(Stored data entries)

----------

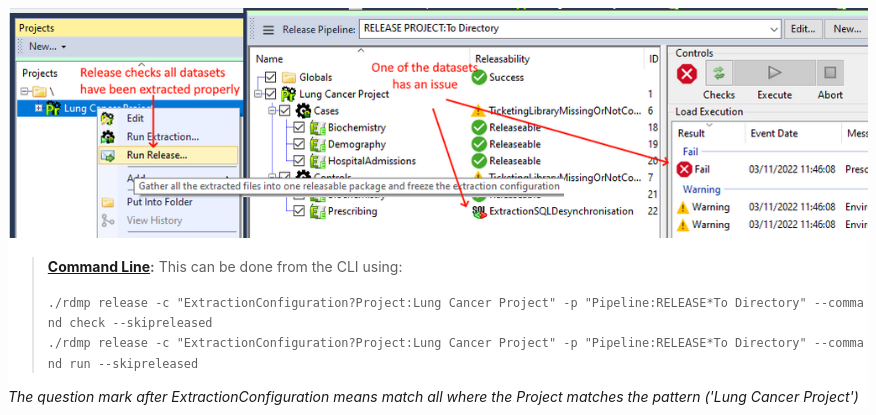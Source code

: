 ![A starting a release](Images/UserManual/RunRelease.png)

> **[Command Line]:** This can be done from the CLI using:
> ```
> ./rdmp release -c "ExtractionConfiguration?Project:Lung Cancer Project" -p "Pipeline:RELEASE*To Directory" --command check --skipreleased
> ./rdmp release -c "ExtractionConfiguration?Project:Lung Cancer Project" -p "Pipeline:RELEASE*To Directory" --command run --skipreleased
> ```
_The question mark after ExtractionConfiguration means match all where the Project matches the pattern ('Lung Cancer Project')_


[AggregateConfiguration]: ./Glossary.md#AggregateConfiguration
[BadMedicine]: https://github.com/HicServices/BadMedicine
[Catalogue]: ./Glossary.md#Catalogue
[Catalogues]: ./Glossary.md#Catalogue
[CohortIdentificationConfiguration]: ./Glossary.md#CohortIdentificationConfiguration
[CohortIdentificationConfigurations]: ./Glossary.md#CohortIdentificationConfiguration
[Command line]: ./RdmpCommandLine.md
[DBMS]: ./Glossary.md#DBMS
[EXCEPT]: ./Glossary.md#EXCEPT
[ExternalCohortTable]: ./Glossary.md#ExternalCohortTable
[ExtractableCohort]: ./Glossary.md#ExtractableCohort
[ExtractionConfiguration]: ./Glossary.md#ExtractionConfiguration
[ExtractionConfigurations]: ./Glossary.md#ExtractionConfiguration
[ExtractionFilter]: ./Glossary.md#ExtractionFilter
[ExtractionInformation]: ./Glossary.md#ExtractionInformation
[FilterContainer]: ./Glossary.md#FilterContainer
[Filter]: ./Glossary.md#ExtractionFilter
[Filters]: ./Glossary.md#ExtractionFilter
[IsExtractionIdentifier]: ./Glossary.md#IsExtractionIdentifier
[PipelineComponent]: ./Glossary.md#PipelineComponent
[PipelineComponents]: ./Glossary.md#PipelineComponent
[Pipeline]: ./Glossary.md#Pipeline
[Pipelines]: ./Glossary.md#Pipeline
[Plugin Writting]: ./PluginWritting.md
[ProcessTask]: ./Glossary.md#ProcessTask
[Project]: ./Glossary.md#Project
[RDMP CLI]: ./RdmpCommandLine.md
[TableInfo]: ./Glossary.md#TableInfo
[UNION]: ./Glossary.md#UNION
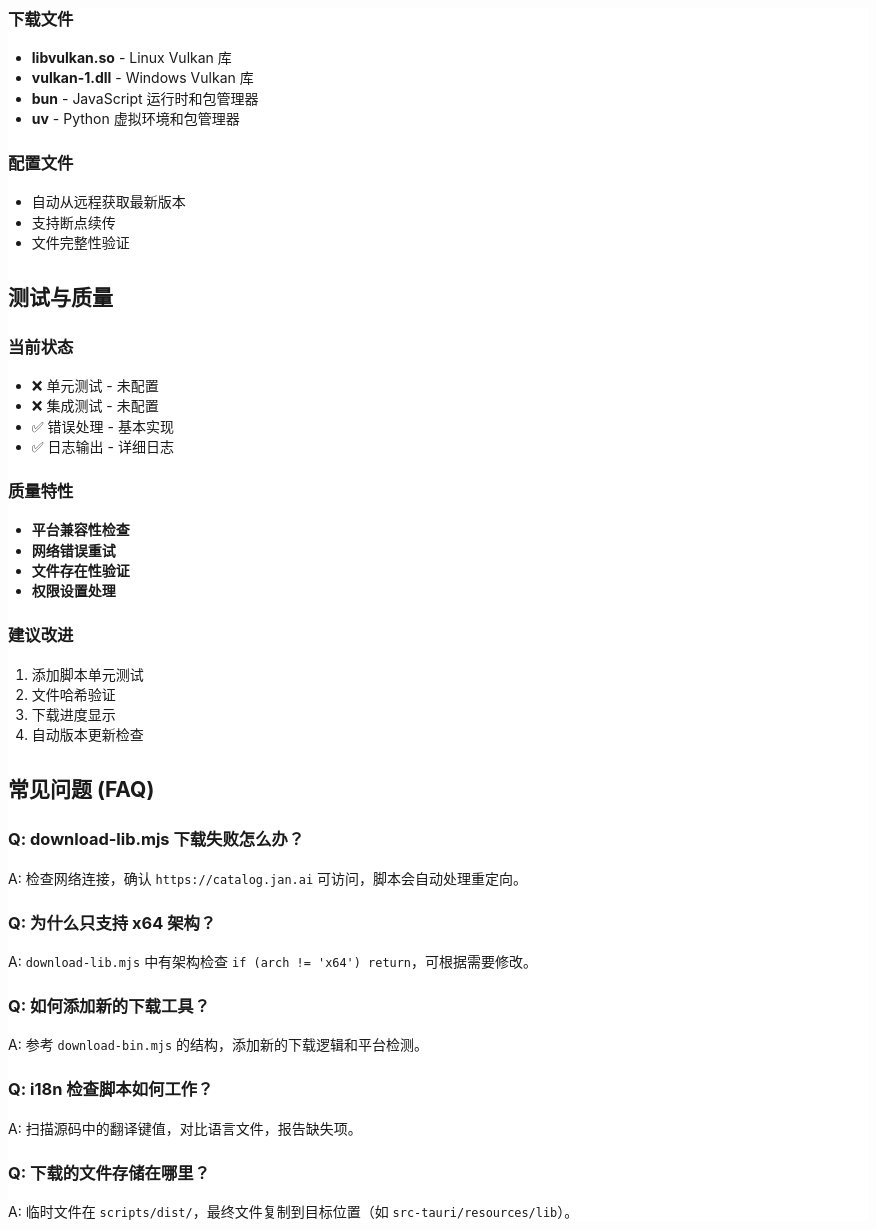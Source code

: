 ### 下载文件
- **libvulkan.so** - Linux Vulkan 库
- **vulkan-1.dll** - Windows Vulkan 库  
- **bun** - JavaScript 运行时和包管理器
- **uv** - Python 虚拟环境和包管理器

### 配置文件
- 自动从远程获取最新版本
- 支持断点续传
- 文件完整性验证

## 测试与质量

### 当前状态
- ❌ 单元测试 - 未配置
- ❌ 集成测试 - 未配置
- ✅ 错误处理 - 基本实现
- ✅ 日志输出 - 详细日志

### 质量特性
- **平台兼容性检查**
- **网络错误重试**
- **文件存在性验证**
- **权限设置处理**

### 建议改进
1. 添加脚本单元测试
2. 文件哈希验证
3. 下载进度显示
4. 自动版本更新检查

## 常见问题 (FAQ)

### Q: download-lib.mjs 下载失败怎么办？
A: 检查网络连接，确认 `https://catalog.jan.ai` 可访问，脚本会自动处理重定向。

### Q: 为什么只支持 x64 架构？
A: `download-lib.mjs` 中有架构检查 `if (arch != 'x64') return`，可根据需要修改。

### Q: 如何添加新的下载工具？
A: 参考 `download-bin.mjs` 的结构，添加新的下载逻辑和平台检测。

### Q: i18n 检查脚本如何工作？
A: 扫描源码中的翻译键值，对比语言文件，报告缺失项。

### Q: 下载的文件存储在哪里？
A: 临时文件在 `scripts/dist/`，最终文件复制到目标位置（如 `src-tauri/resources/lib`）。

----------

● **TASK DIRECTIONS**:
Could you print the lines of the records above from the one containing "- **网络错误重试**" through the last, exactly and with no additions?

● **RESULT**:
- **网络错误重试**
- **文件存在性验证**
- **权限设置处理**

### 建议改进
1. 添加脚本单元测试
2. 文件哈希验证
3. 下载进度显示
4. 自动版本更新检查

## 常见问题 (FAQ)

### Q: download-lib.mjs 下载失败怎么办？
A: 检查网络连接，确认 `https://catalog.jan.ai` 可访问，脚本会自动处理重定向。

### Q: 为什么只支持 x64 架构？
A: `download-lib.mjs` 中有架构检查 `if (arch != 'x64') return`，可根据需要修改。

### Q: 如何添加新的下载工具？
A: 参考 `download-bin.mjs` 的结构，添加新的下载逻辑和平台检测。

### Q: i18n 检查脚本如何工作？
A: 扫描源码中的翻译键值，对比语言文件，报告缺失项。

### Q: 下载的文件存储在哪里？
A: 临时文件在 `scripts/dist/`，最终文件复制到目标位置（如 `src-tauri/resources/lib`）。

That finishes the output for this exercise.